The opt-out from the agency conduct regulations, open to temporary workers who use limited or umbrella companies, should remain, Lord Mandelson's business department announced yesterday.

In a decision that most contractors will welcome, the Department of Business Innovation and Skills said it found "no significant evidence" in favour of removing the exemption.

It said that whether umbrella workers were too vulnerable to keep the opt-out from the 2003 rules, as the state feared, was the second most popular issue in its recent consultation.

Its officials floated the removal amid fears that some recruiters were ducking their responsibilities by pushing umbrella workers to opt out of the rules, and forego the protections within.

Reflecting on the concern, the BIS said: "Once a worker has opted out they lose the protections afforded to them by the Conduct Regulations and may be vulnerable for example to non-payment of wages."

But having taken pointers from the 350 consultation respondents, half of whom were individual workers, there is no "convincing evidence" of umbrella workers suffering such exploitation.

"Furthermore," the BIS said, "the evidence provided by the professional bodies that represent contractors and umbrella company providers is that any changes would have an adverse impact on legitimate contractors who actively choose their arrangements".

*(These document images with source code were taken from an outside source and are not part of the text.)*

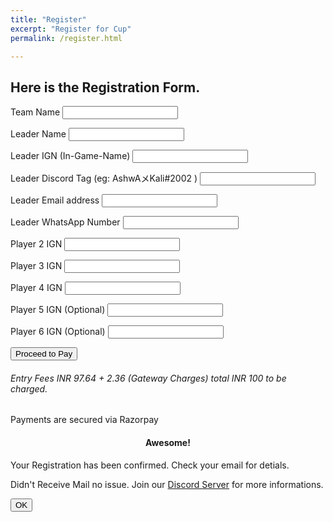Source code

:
 ```yaml
---
title: "Register"
excerpt: "Register for Cup"
permalink: /register.html

---
```



## Here is the Registration Form.
<script src="https://code.jquery.com/jquery-3.2.1.min.js"></script>
<script src="https://maxcdn.bootstrapcdn.com/bootstrap/4.0.0/js/bootstrap.min.js"></script>

  <div class="container">
          <p>
            <label>Team Name</label>
            <input type="text" name="team_name" id="team_name" required>
          </p>
          <p>
            <label>Leader Name</label>
            <input type="text" name="leader_name" id="leader_name" required>
          </p>
          <p>
            <label>Leader IGN (In-Game-Name)</label>
            <input type="text" name="leader_ign" id="leader_ign" required>
          </p>
          <p>
            <label>Leader Discord Tag (eg: AshwAメKali#2002 )</label>
            <input type="text" name="leader_dtag" id="leader_dtag" required>
          </p>
          <p>
            <label>Leader Email address</label>
            <input type="text" name="leader_email" id="leader_email" required>
          </p>
          <p>
            <label>Leader WhatsApp Number</label>
            <input type="text" name="leader_phone" id="leader_phone" required>
          </p>
          <p>
            <label>Player 2 IGN</label>
            <input type="text" name="p2_ign" id="p2_ign" required>
          </p>
          <p>
            <label>Player 3 IGN</label>
            <input type="text" name="p3_ign" id="p3_ign" required>
          </p>
          <p>
            <label>Player 4 IGN</label>
            <input type="text" name="p4_ign" id="p4_ign" required>
          </p>
          <p>
            <label>Player 5 IGN (Optional) </label>
            <input type="text" name="p5_ign" id="p5_ign">
          </p>
          <p>
            <label>Player 6 IGN (Optional)</label>
            <input type="text" name="p6_ign" id="p6_ign">
          </p>
          <p class="full">
            <button type="submit" id="button" onclick="paymentprocess()">Proceed to Pay</button>
          </p>
        <h6>Entry Fees INR 97.64 + 2.36 (Gateway Charges) total INR 100 to be charged.</h6>
        <p>Payments are secured via Razorpay</p>
        
  </div>



<script src="https://www.gstatic.com/firebasejs/7.14.2/firebase-app.js"></script>
<script src="https://www.gstatic.com/firebasejs/7.14.2/firebase-analytics.js"></script>
<script src="https://www.gstatic.com/firebasejs/7.14.2/firebase-database.js"></script>
<script src="https://checkout.razorpay.com/v1/checkout.js"></script>


<script>
  // Your web app's Firebase configuration
  var firebaseConfig = {
    apiKey: "AIzaSyBlkapvTc5K85a0CCMX054oHdviowHb3GM",
    authDomain: "ashwa-cup.firebaseapp.com",
    databaseURL: "https://ashwa-cup.firebaseio.com",
    projectId: "ashwa-cup",
    storageBucket: "ashwa-cup.appspot.com",
    messagingSenderId: "181871716226",
    appId: "1:181871716226:web:ce671917fe72aff6e7519b",
    measurementId: "G-7H8K0KCH34"
  };
  // Initialize Firebase
  firebase.initializeApp(firebaseConfig);
  firebase.analytics();
  var database = firebase.database();
</script>

<script>

function paymentprocess(){
var options = {
    "key": "rzp_live_ub8ivKmihDj8b4", // Enter the Key ID generated from the Dashboard
    "amount": "10000", // Amount is in currency subunits. Default currency is INR. Hence, 50000 refers to 50000 paise
    "currency": "INR",
    "name": "AGN Esports",
    "description": "Ashwa Cup 1.0 Entry Fee",
    "image": "/assets/images/ashwa.jpeg",
    "handler": function (response){
    savetoDB(response);
    jQuery.noConflict();
    $('#myModal').modal('show');
    },
    "theme": {
        "color": "#ffd971"
    }
}
var rzp1 = new Razorpay(options);
document.getElementById('button').onclick = function(e){
    rzp1.open();
    e.preventDefault();
}


function savetoDB(response){
console.log(response)
var uniqueID = document.getElementById('leader_phone').value;
 var payRef = firebase.database().ref(uniqueID);
 payRef.child('Details').set({
   team_name : document.getElementById('team_name').value,
   leader_name : document.getElementById('leader_name').value,
   leader_ign : document.getElementById('leader_ign').value,
   leader_dtag : document.getElementById('leader_dtag').value,
   leader_email : document.getElementById('leader_email').value,
   leader_whatsapp : document.getElementById('leader_phone').value,
   player2_ign : document.getElementById('p2_ign').value,
   player3_ign : document.getElementById('p3_ign').value,
   player4_ign : document.getElementById('p4_ign').value,
   player5_ign : document.getElementById('p5_ign').value,
   player6_ign : document.getElementById('p6_ign').value,
   payment_id : response.razorpay_payment_id
 })
}
}
</script>

  <!-- Modal HTML -->
  <div id="myModal" class="modal fade">
    <div class="modal-dialog modal-confirm">
      <div class="modal-content">
        <div class="modal-header">
          <h4 class="modal-title" align="center">Awesome!</h4>
        </div>
        <div class="modal-body">
          <p class="text-center">Your Registration has been confirmed. Check your email for detials.</p>
          <p class="text-center">Didn't Receive Mail no issue. Join our <a href="https://bit.ly/2VFEchg">Discord Server</a> for more informations.</p>
        </div>
        <div class="modal-footer">
          <button class="btn btn-success btn-block" data-dismiss="modal" align="center">OK</button>
        </div>
      </div>
    </div>
  </div>
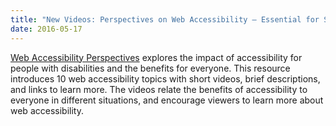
 ```yaml
---
title: "New Videos: Perspectives on Web Accessibility – Essential for Some, Useful for All"
date: 2016-05-17
---
```

<p><a href="https://www.w3.org/WAI/perspectives/"><span class="video-thumb"><img src="https://www.w3.org/WAI/images/perspectives_thumb.jpg" alt="" class="border1c60"></span></a><a href="https://www.w3.org/WAI/perspectives/">Web Accessibility Perspectives</a> explores the impact of accessibility for people with disabilities and the benefits for everyone. This resource introduces 10 web accessibility topics with short videos, brief descriptions, and links to learn more. The videos relate the benefits of accessibility to everyone in different situations, and encourage viewers to learn more about web accessibility.</p>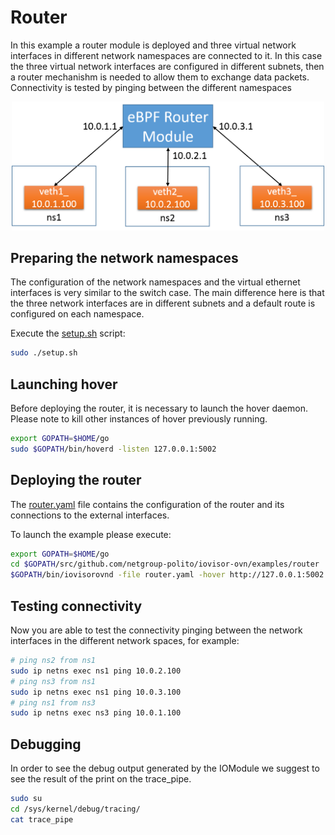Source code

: # Router

In this example a router module is deployed and three virtual network interfaces
in different network namespaces are connected to it.
In this case the three virtual network interfaces are configured in different
subnets, then a router mechanishm is needed to allow them to exchange data packets.
Connectivity is tested by pinging between the different namespaces

<center><a href="../../images/router_tutorial.png"><img src="../../images/router_tutorial.png" width=500></a></center>

## Preparing the network namespaces

The configuration of the network namespaces and the virtual ethernet interfaces
is very similar to the switch case.
The main difference here is that the three network interfaces are in different
subnets and a default route is configured on each namespace.

Execute the [setup.sh](./setup.sh) script:

```bash
sudo ./setup.sh
```

## Launching hover

Before deploying the router, it is necessary to launch the hover daemon.
Please note to kill other instances of hover previously running.

```bash
export GOPATH=$HOME/go
sudo $GOPATH/bin/hoverd -listen 127.0.0.1:5002
```

## Deploying the router

The [router.yaml](./router.yaml) file contains the configuration of the router
and its connections to the external interfaces.

To launch the example please execute:

```bash
export GOPATH=$HOME/go
cd $GOPATH/src/github.com/netgroup-polito/iovisor-ovn/examples/router
$GOPATH/bin/iovisorovnd -file router.yaml -hover http://127.0.0.1:5002
```

## Testing connectivity

Now you are able to test the connectivity pinging between the network interfaces
in the different network spaces, for example:

```bash
# ping ns2 from ns1
sudo ip netns exec ns1 ping 10.0.2.100
# ping ns3 from ns1
sudo ip netns exec ns1 ping 10.0.3.100
# ping ns1 from ns3
sudo ip netns exec ns3 ping 10.0.1.100
```

## Debugging

In order to see the debug output generated by the IOModule we suggest to see the result of the print on the trace_pipe.

```bash
sudo su
cd /sys/kernel/debug/tracing/
cat trace_pipe
```
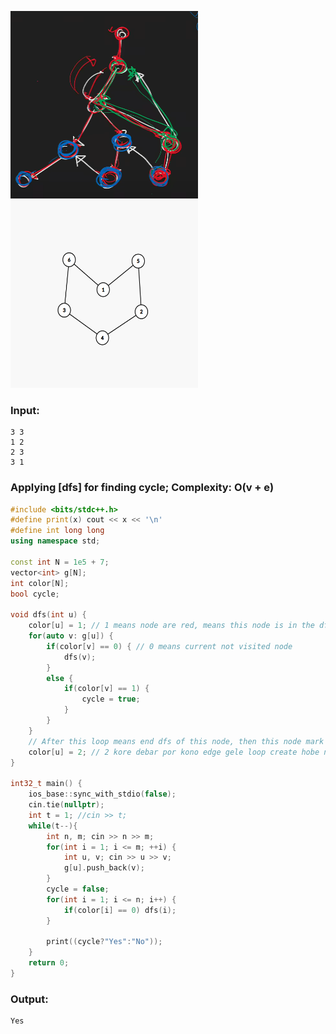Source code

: <img src="https://github.com/Rabbi-hasan0/Course-phase-01/blob/main/Graph%20algo/Graph-visual/3.png" style="margin-right: 20px;" alt="Image 1" width="300" height="300"> <img src="https://github.com/Rabbi-hasan0/Course-phase-01/blob/main/Graph%20algo/Graph-visual/2.png" alt="Image 2" width="300" height="300">


### Input:
```
3 3
1 2
2 3
3 1
```

### Applying [dfs] for finding cycle;  Complexity: O(v + e)
```c++
#include <bits/stdc++.h>
#define print(x) cout << x << '\n'
#define int long long
using namespace std;

const int N = 1e5 + 7;
vector<int> g[N];
int color[N]; 
bool cycle; 

void dfs(int u) {
    color[u] = 1; // 1 means node are red, means this node is in the dfs and current not end dfs, if any edges connect this node then must cycle..
    for(auto v: g[u]) {
        if(color[v] == 0) { // 0 means current not visited node
            dfs(v);
        }
        else {
            if(color[v] == 1) {
                cycle = true;
            }
        }
    }
    // After this loop means end dfs of this node, then this node mark as visited
    color[u] = 2; // 2 kore debar por kono edge gele loop create hobe na but 2 kore rakhci karon eita visited eita ar visit korte hobe na
}

int32_t main() {
    ios_base::sync_with_stdio(false);
    cin.tie(nullptr);
    int t = 1; //cin >> t;
    while(t--){
        int n, m; cin >> n >> m;
        for(int i = 1; i <= m; ++i) {
            int u, v; cin >> u >> v;
            g[u].push_back(v);
        }
        cycle = false;
        for(int i = 1; i <= n; i++) {
            if(color[i] == 0) dfs(i);
        }
        
        print((cycle?"Yes":"No"));
    }
    return 0;
}
```
### Output:
```
Yes
```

Officials added that removing the exemption from the Conduct of Employment Agencies Regulations for such contractors would potentially raise their "costs and administrative burdens."

Under the regulations, contractors have to hand over detailed information about themselves before they can be supplied by a recruiter, which in turn must fully explore the position to be filled.

The Association of Professional Staffing Companies welcomed the decision to keep the opt-out, for its member companies, who include IT contractor recruiters, and their customers.

"The government has acknowledged that there is insufficient evidence of the opt-out being used to exploit vulnerable workers," said APSCo chief executive Ann Swain.

"This is an important victory for the recruitment industry. If the opt-out had been withdrawn, the red tape burden on recruiters and contractors of automatically having to comply with the Conduct Regulations would have imposed significant additional costs."

Retention of the opt out also helps protect contractors' tax status and is a point referred to when representing contractor clients to HMRC, said Lawspeed, a recruitment law firm.

Managing director Adrian Marlowe added: "There was a real fear the umbrella companies would be singled out.

"This would have been wrong in our view since it would have represented an interference into certain models for which there is a genuine commercial justification and left those organisations at disadvantage.

"This welcome decision leaves umbrellas on a level playing field with other types of incorporated organisations."

Separately, but also based on the industry responses, the government will amend the regulations so that job adverts no longer need to include a statement on whether the outfit is acting as an employment agency or employment business.

Instead, wording will need to state whether the position advertised is "permanent" or "temporary," in a move designed to use terms "far more likely to be understood" by the candidate, BIS said.

Elsewhere, the government will continue towards equipping the sector regulator, the Employment Agency Standards Inspectorate, with new powers, such as stop trading notices and financial penalties.